Sen. Dianne Feinstein (D-Calif.), asked Supreme Court nominee Brett Kavanaugh about an email giving context about his view of Roe v. Wade on Sept. 6. (Video: Reuters)

At his questioning Wednesday, Kavanaugh refused to say whether he believes Roe, which guaranteed a woman’s right to an abortion, was correctly decided. But he said the Supreme Court had affirmed it in subsequent cases.

“I understand the importance that people attach to the Roe v. Wade decision, to the Planned Parenthood v. Casey decision,” Kavanaugh told Sen. Dianne Feinstein (D-Calif.), referring to it as “precedent upon precedent.”

The memo at issue concerns Kavanaugh’s role in promoting the nomination of Priscilla Owen, who was nominated by President George W. Bush for the U.S. Court of Appeals for the 5th Circuit. Democrats called her extreme, and her nomination did not come to a floor vote. After the 2002 election, when Republicans gained control of the Senate, Kavanaugh participated in a number of efforts to bolster her renomination.

Read the email from Kavanaugh on Roe v. Wade

On March 23, 2003, Kavanaugh wrote an email about a proposed op-ed supporting Owen’s nomination. The draft of the op-ed was designed to undercut Democratic complaints that Owen would overturn Roe.

The draft said that “it is widely understood accepted by legal scholars across the board that Roe v. Wade and its progeny are the settled law of the land.”

Kavanaugh seemed to dismiss the importance of that argument, and said the more important point was that Owen would have no ability to overturn Roe as an appeals court judge.

At Thursday’s hearing, Feinstein read aloud from the email and said it has “been viewed as you saying you don’t think Roe is settled,” and asked him to explain.

Kavanaugh said he was referring not to his own views but to the “views of legal scholars.”

Sen. Susan Collins says Kavanaugh sees Roe v. Wade as ‘settled law’

Sen. Susan Collins (R-Maine) has said she would not vote for a nominee who threatens Roe. She said that in a meeting with Kavanaugh, he referred to Roe as “settled law.”

Feinstein specifically asked Kavanaugh about that Wednesday.

“Senator, I said that it’s settled as a precedent of the Supreme Court, entitled the respect under principles ‘stare decisis,’ ” referring to the legal principle of not overturning precedents. “And one of the important things to keep in mind about Roe v. Wade is that it has been reaffirmed many times over the past 45 years.”

Feinstein was not satisfied, saying that she has sat through nine prior Supreme Court nominations, and each nominee has declared an intent to follow stare decisis “and they get confirmed and then, of course, they don’t.”

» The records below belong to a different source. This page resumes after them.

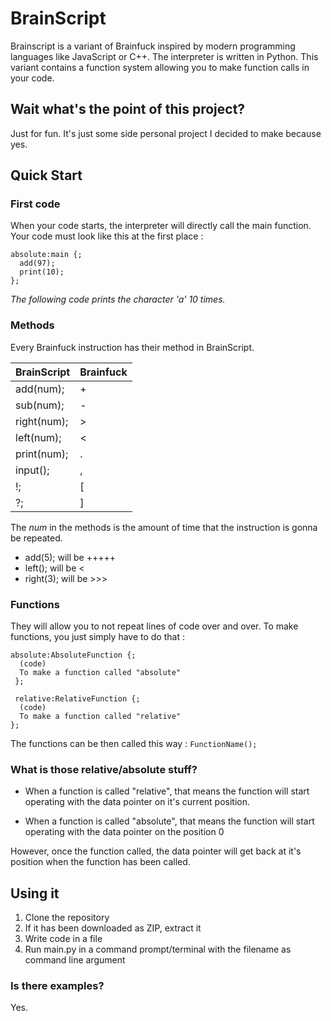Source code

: # BrainScript

Brainscript is a variant of Brainfuck inspired by modern programming languages like JavaScript or C++. The interpreter is written in Python. This variant contains a function system allowing you to make function calls in your code.

## Wait what's the point of this project?
Just for fun. It's just some side personal project I decided to make because yes.

## Quick Start

### First code
When your code starts, the interpreter will directly call the main function. Your code must look like this at the first place :
```
absolute:main {;
  add(97);
  print(10);
};
```
_The following code prints the character 'a' 10 times._

### Methods
Every Brainfuck instruction has their method in BrainScript.

BrainScript | Brainfuck
------------|-----------
add(num); | +
sub(num); | -
right(num); | >
left(num); | <
print(num); | .
input(); | ,
!; | \[
?; | \]

The _num_ in the methods is the amount of time that the instruction is gonna be repeated.
- add(5); will be +++++
- left(); will be <
- right(3); will be >>>

### Functions

They will allow you to not repeat lines of code over and over. To make functions, you just simply have to do that :
```
absolute:AbsoluteFunction {;
  (code)
  To make a function called "absolute"
 };
 
 relative:RelativeFunction {;
  (code)
  To make a function called "relative"
};
```

The functions can be then called this way : `FunctionName();`

### What is those relative/absolute stuff?

- When a function is called "relative", that means the function will start operating with the data pointer on it's current position.

- When a function is called "absolute", that means the function will start operating with the data pointer on the position 0

However, once the function called, the data pointer will get back at it's position when the function has been called.

## Using it

1. Clone the repository
2. If it has been downloaded as ZIP, extract it
3. Write code in a file
4. Run main.py in a command prompt/terminal with the filename as command line argument

### Is there examples?

Yes.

When Kavanaugh in the memo referred to three justices willing to overturn Roe, he was referring to Justices William Rehnquist, Antonin Scalia and Clarence Thomas, who had expressed opposition.

Thomas remains on the court and has been joined by three conservative colleagues — Chief Justice John G. Roberts Jr. and Justices Samuel A. Alito Jr. and Neil M. Gorsuch. Roberts and Alito have voted for abortion restrictions.

Abortion rights supporters fear — and those opposed to abortion are optimistic — that Kavanaugh could help form a majority to either overturn Roe or approve more restrictions on abortions.

Read more:

What could happen if Roe v. Wade gets struck down?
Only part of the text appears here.